Report every line of the data that includes "encode".

======== ENTRIES PROVIDED ========

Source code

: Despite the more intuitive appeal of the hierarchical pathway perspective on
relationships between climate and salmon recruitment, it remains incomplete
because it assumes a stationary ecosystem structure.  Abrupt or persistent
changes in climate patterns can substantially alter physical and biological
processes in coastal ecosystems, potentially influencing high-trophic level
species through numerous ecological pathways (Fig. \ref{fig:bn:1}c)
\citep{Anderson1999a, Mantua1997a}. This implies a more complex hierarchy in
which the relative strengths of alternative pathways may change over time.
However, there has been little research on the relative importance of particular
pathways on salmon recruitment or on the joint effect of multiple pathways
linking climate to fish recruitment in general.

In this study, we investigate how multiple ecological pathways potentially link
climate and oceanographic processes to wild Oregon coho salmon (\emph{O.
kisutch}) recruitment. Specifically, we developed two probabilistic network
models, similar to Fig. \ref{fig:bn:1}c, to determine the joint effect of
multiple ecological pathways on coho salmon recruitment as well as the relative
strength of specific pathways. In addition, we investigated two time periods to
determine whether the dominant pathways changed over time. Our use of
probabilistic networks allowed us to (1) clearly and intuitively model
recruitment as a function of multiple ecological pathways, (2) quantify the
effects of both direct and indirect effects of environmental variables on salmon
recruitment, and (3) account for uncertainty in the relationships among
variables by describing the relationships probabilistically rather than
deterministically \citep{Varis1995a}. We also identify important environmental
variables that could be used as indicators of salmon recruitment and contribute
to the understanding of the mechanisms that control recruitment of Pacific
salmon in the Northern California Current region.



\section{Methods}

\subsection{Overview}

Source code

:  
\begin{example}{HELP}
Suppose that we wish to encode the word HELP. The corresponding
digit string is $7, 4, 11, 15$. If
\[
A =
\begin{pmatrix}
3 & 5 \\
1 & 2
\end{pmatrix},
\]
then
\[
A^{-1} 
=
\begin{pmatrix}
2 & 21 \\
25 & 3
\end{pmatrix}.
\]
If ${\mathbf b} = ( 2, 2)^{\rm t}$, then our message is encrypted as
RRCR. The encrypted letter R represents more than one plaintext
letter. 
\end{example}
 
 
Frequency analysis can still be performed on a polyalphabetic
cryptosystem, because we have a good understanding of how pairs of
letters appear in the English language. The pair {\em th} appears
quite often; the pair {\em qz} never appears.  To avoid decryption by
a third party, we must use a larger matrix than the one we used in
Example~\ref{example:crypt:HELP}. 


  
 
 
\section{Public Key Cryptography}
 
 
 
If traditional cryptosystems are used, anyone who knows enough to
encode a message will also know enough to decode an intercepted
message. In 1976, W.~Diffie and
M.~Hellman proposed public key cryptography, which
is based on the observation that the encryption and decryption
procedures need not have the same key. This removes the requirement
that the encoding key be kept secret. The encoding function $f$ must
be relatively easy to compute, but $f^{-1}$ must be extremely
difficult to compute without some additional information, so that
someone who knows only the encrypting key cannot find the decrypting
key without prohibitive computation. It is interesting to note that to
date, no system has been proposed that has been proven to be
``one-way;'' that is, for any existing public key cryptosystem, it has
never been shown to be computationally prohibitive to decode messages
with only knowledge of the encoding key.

========

RESPONSE TO THIS EXERCISE —
Suppose that we wish to encode the word HELP. The corresponding
encode a message will also know enough to decode an intercepted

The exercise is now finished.